I have matrix $A \in \mathbb{R}^{N \times N}$, such that $A(i,j)=trace(B_iCB_j), \forall ij$.
Matrices $B_i$ and C are PSD and symmetric with positive entries. Can I prove that $A$ is PSD too?
In fact, I've tried different random matrices for $C$ and $B_i$ with different dimensions and $A$ was always PSD.

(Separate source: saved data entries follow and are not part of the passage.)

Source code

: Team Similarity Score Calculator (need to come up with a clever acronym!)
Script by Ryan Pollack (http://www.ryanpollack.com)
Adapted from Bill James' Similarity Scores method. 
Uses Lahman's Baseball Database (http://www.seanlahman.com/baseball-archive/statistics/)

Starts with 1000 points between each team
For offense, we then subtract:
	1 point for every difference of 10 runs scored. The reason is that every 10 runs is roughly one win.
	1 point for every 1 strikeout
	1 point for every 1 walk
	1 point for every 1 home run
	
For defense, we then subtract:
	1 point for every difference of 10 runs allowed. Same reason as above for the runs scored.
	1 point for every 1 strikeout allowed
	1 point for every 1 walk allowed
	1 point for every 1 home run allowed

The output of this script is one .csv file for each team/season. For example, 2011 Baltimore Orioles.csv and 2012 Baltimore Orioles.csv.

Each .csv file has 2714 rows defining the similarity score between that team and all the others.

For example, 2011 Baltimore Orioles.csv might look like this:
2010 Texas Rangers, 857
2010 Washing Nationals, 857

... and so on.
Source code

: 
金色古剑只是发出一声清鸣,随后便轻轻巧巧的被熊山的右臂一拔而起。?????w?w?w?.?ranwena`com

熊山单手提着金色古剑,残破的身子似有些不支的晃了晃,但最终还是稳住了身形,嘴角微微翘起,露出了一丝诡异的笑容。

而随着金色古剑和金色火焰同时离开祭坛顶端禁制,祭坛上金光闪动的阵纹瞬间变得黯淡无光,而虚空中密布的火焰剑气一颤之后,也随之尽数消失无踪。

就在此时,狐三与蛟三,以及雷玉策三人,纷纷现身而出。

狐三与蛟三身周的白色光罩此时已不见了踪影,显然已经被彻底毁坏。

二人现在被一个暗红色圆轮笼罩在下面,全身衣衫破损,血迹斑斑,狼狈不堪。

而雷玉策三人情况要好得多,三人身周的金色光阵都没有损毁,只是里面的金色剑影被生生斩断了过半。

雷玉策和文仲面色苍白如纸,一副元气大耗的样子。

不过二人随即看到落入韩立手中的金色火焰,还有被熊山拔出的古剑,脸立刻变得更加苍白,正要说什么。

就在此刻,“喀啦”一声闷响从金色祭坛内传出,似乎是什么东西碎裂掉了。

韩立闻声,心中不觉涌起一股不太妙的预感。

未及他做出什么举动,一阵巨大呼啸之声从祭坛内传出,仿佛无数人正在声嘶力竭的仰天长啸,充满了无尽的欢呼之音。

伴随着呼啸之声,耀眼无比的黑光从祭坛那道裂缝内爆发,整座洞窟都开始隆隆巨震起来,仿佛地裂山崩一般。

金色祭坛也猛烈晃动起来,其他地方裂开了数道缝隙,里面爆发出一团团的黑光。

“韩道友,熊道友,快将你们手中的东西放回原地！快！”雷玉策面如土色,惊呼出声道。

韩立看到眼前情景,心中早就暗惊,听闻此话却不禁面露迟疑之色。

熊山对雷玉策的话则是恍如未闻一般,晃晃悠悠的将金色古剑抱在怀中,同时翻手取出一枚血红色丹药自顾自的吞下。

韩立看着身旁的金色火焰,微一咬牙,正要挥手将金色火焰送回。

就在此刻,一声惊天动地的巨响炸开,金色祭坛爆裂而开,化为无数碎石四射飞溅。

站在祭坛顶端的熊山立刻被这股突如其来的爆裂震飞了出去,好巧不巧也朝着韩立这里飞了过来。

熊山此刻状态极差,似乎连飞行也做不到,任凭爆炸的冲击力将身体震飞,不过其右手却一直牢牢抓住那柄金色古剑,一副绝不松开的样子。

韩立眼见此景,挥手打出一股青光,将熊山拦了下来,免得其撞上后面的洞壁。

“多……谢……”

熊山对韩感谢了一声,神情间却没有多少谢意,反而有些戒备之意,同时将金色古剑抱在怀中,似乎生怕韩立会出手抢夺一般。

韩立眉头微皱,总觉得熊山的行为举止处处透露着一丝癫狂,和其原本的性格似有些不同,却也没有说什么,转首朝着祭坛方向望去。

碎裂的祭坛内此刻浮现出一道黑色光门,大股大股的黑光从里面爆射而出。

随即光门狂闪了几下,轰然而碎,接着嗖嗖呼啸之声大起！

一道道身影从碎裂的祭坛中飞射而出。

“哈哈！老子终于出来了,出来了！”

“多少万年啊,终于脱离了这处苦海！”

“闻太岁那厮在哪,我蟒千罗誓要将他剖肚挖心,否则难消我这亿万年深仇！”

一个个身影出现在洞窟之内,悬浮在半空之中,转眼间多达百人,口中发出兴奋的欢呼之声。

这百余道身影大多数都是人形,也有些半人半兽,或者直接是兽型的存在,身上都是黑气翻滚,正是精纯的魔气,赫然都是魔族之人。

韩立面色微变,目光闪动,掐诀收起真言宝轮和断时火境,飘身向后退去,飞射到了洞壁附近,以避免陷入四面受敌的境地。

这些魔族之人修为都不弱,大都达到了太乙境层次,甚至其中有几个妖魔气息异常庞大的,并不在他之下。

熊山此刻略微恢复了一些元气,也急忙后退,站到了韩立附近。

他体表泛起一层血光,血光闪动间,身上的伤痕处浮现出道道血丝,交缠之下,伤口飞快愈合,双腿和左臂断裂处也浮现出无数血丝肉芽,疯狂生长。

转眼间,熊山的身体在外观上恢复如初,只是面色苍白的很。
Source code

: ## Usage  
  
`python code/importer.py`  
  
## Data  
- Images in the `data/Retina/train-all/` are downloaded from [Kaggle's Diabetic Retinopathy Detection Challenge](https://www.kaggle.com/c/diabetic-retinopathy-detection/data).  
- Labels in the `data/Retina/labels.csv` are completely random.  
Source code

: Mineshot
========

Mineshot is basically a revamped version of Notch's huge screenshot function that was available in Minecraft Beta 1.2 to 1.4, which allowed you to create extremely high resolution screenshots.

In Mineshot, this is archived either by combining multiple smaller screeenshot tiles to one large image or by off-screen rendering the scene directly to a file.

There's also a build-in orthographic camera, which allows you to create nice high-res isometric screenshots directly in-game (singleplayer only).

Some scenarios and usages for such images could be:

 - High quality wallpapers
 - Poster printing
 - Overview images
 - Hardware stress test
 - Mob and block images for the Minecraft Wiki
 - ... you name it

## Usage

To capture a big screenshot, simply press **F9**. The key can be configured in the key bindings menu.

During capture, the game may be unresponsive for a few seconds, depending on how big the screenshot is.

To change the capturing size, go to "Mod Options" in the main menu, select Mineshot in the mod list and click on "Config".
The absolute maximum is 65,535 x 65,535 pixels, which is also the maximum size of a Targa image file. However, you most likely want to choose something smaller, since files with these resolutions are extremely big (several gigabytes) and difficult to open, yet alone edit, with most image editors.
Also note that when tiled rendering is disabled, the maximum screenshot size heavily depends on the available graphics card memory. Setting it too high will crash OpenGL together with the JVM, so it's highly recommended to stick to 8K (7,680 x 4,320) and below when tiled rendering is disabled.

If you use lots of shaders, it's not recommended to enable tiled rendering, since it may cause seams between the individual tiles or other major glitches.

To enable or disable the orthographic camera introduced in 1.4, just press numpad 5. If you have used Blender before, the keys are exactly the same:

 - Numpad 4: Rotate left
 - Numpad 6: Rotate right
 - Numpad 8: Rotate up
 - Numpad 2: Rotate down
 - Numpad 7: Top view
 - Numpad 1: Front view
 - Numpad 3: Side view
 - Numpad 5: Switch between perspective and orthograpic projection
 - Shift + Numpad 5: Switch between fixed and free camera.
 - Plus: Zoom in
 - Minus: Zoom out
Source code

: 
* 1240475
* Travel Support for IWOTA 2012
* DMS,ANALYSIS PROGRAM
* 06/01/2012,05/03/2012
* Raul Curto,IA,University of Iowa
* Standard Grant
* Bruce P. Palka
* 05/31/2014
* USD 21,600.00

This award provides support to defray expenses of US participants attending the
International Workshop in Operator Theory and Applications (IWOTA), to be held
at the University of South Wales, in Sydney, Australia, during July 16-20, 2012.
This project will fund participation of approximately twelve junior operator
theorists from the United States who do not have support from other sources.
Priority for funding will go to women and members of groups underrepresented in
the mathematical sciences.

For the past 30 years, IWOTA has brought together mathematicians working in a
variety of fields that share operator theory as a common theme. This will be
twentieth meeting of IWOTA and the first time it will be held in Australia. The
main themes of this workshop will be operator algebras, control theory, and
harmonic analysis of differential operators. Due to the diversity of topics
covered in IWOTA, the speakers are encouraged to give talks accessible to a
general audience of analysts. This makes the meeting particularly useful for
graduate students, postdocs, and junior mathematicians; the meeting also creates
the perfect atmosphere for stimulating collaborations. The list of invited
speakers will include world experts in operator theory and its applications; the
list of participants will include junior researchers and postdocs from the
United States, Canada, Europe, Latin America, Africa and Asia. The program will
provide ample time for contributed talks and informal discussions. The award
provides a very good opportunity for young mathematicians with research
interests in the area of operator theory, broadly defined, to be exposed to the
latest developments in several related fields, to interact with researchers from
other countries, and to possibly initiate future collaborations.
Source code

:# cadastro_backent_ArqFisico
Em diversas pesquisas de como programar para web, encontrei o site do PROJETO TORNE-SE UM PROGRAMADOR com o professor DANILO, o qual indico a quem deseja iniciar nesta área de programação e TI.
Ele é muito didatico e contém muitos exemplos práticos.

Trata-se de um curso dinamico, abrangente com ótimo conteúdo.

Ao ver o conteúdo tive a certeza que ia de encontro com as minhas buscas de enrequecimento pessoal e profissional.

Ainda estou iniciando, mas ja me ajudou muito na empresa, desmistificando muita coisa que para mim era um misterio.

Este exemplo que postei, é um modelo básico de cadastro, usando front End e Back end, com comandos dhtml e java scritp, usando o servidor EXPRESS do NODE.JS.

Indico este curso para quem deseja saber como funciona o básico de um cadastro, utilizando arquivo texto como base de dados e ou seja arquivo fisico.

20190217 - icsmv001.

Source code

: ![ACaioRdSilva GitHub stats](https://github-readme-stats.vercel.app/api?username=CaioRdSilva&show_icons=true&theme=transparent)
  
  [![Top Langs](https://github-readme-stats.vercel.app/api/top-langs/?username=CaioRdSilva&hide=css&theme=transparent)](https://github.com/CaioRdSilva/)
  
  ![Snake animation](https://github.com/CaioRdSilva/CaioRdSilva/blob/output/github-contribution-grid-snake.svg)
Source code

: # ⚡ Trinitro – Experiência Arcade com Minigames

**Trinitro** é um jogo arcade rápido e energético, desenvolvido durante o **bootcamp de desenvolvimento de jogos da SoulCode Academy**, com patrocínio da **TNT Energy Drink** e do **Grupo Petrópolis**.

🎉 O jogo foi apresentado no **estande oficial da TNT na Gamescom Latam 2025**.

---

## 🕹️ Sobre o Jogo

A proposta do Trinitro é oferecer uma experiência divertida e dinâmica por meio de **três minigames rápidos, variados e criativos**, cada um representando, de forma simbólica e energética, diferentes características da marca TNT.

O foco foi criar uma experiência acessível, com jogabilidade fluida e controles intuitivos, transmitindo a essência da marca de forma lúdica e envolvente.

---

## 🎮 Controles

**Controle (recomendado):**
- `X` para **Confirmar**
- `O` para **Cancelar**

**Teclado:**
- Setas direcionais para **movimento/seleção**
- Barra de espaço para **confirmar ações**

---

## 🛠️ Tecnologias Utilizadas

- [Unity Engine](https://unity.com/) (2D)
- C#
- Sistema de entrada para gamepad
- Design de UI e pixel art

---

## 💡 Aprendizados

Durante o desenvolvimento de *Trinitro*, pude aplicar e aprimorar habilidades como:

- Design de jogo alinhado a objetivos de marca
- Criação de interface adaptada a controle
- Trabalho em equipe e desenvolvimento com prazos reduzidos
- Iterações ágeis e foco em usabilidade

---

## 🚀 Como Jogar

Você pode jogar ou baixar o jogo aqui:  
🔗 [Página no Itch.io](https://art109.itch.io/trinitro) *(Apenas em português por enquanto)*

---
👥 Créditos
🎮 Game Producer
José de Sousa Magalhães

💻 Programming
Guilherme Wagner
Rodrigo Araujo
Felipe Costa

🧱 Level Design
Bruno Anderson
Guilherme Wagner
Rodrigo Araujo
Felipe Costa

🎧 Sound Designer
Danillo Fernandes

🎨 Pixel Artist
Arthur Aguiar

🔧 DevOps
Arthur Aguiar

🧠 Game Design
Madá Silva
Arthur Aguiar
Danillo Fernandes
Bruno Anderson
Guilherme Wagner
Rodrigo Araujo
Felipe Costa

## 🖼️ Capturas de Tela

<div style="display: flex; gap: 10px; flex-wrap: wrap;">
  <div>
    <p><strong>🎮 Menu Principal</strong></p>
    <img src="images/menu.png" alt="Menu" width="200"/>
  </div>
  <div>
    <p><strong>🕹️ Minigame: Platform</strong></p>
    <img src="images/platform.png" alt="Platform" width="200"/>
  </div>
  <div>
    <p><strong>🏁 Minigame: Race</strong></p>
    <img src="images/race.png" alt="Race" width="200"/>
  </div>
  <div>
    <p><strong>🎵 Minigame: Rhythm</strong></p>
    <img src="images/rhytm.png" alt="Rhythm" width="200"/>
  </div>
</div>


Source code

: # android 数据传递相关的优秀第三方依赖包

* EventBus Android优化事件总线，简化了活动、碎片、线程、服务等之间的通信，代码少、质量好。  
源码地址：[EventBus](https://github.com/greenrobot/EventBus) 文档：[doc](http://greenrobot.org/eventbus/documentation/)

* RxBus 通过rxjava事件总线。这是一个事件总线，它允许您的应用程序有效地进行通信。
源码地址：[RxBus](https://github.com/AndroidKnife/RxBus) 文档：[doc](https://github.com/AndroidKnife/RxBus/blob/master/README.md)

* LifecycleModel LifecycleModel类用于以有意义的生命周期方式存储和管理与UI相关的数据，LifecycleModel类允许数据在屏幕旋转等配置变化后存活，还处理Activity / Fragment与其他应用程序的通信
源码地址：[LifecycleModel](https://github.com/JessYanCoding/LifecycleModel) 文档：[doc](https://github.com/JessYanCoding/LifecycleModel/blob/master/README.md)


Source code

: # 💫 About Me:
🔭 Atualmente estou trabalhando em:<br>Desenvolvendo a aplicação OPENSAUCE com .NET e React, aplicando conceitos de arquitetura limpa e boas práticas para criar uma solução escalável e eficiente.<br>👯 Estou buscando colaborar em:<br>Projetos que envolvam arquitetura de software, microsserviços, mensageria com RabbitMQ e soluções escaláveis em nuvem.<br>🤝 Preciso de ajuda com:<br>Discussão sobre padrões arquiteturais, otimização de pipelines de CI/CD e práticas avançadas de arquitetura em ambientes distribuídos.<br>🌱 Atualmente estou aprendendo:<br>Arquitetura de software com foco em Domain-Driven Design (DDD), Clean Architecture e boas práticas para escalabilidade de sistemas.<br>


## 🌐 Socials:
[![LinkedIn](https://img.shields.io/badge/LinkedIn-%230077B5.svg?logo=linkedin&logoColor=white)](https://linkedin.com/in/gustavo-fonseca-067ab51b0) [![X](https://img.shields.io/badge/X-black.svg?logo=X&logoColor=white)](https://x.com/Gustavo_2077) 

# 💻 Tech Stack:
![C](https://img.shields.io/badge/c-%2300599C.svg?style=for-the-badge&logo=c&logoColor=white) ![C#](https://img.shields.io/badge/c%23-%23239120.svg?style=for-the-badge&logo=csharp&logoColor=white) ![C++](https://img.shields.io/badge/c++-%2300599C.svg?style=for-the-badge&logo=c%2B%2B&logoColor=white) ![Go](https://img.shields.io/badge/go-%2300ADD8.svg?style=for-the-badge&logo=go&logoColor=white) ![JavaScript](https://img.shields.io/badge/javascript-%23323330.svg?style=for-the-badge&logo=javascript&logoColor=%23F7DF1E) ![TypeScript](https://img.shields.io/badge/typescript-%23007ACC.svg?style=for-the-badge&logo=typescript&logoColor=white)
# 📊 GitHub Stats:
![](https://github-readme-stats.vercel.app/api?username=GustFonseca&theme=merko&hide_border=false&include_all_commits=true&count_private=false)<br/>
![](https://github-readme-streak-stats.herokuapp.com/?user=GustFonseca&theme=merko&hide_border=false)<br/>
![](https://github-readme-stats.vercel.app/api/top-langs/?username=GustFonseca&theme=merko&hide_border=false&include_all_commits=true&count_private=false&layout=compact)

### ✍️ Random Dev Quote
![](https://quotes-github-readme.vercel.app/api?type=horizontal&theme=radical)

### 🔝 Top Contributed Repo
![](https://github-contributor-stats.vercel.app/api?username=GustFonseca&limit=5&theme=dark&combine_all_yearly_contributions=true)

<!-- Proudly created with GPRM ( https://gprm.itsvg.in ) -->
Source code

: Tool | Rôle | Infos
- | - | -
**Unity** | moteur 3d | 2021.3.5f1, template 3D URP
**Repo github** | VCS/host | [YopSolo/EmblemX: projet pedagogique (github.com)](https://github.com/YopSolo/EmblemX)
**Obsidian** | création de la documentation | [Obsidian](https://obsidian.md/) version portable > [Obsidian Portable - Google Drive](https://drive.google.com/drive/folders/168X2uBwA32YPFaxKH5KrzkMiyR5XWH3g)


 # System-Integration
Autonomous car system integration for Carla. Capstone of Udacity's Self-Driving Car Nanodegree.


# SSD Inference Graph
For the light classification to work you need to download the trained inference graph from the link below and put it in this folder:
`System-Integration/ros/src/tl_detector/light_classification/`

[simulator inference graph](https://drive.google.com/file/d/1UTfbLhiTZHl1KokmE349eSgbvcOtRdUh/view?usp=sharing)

For any $x \in \mathbb{R}^n$ I will prove that $x^TAx \geq 0$. Let $x \in \mathbb{R}^n$, then $$\begin{align}x^TAx &= \sum_{i,j} x_i x_j \text{tr}(B_iCB_j) \\ &= \text{tr}(\sum_{i,j} x_i x_j B_iCB_j) \\ &= \text{tr}(\sum_{i} \sum_j (x_i B_i)C (x_j B_j)) \\ &= \text{tr}((\sum_{i} x_i B_i)C(\sum_j x_j B_j)) \\ \end{align}$$ Let $D = \sum_{i} x_i B_i$, then this expression equals $\text{tr}(DCD)$. Since $D$ is symmetric, $DCD=D^TCD$, which is positive semidefinite, so the trace is indeed nonnegative.